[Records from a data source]
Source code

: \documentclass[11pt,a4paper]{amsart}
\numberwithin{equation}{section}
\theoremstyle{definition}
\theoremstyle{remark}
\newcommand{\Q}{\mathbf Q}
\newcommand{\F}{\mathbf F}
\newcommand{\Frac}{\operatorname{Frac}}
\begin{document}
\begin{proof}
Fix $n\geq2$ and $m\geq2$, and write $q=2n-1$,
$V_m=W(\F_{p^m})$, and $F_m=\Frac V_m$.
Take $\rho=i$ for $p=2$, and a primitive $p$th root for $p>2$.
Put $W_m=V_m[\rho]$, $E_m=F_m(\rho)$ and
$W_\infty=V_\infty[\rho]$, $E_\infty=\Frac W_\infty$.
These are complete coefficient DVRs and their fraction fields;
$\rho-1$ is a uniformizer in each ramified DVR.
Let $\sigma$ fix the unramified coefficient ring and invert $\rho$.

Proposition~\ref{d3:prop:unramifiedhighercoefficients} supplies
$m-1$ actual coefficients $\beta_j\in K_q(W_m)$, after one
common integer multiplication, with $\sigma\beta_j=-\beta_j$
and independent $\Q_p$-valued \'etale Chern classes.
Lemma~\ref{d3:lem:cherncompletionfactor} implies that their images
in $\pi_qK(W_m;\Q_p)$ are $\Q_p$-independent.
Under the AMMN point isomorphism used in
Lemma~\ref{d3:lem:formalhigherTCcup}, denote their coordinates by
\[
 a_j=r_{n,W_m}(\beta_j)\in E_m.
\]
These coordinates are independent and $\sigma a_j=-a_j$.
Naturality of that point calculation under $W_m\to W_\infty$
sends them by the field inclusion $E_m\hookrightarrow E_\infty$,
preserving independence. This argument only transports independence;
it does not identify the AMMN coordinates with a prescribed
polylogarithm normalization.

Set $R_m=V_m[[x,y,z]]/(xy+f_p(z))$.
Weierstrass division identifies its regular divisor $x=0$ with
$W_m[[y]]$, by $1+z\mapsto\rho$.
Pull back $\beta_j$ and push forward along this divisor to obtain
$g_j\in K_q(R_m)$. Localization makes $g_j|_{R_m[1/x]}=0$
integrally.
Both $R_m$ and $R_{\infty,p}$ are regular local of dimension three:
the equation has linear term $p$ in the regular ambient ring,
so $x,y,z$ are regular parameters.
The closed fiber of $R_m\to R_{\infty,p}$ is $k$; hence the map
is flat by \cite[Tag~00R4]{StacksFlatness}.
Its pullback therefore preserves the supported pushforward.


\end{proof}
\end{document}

- _Problem details_: Repeat, word for word, all the lines above.

- _Answer section_:
Source code

: \documentclass[11pt,a4paper]{amsart}
\numberwithin{equation}{section}
\theoremstyle{definition}
\theoremstyle{remark}
\newcommand{\Q}{\mathbf Q}
\newcommand{\F}{\mathbf F}
\newcommand{\Frac}{\operatorname{Frac}}
\begin{document}
\begin{proof}
Fix $n\geq2$ and $m\geq2$, and write $q=2n-1$,
$V_m=W(\F_{p^m})$, and $F_m=\Frac V_m$.
Take $\rho=i$ for $p=2$, and a primitive $p$th root for $p>2$.
Put $W_m=V_m[\rho]$, $E_m=F_m(\rho)$ and
$W_\infty=V_\infty[\rho]$, $E_\infty=\Frac W_\infty$.
These are complete coefficient DVRs and their fraction fields;
$\rho-1$ is a uniformizer in each ramified DVR.
Let $\sigma$ fix the unramified coefficient ring and invert $\rho$.

Proposition~\ref{d3:prop:unramifiedhighercoefficients} supplies
$m-1$ actual coefficients $\beta_j\in K_q(W_m)$, after one
common integer multiplication, with $\sigma\beta_j=-\beta_j$
and independent $\Q_p$-valued \'etale Chern classes.
Lemma~\ref{d3:lem:cherncompletionfactor} implies that their images
in $\pi_qK(W_m;\Q_p)$ are $\Q_p$-independent.
Under the AMMN point isomorphism used in
Lemma~\ref{d3:lem:formalhigherTCcup}, denote their coordinates by
\[
 a_j=r_{n,W_m}(\beta_j)\in E_m.
\]
These coordinates are independent and $\sigma a_j=-a_j$.
Naturality of that point calculation under $W_m\to W_\infty$
sends them by the field inclusion $E_m\hookrightarrow E_\infty$,
preserving independence. This argument only transports independence;
it does not identify the AMMN coordinates with a prescribed
polylogarithm normalization.

Set $R_m=V_m[[x,y,z]]/(xy+f_p(z))$.
Weierstrass division identifies its regular divisor $x=0$ with
$W_m[[y]]$, by $1+z\mapsto\rho$.
Pull back $\beta_j$ and push forward along this divisor to obtain
$g_j\in K_q(R_m)$. Localization makes $g_j|_{R_m[1/x]}=0$
integrally.
Both $R_m$ and $R_{\infty,p}$ are regular local of dimension three:
the equation has linear term $p$ in the regular ambient ring,
so $x,y,z$ are regular parameters.
The closed fiber of $R_m\to R_{\infty,p}$ is $k$; hence the map
is flat by \cite[Tag~00R4]{StacksFlatness}.
Its pullback therefore preserves the supported pushforward.


\end{proof}
\end{document}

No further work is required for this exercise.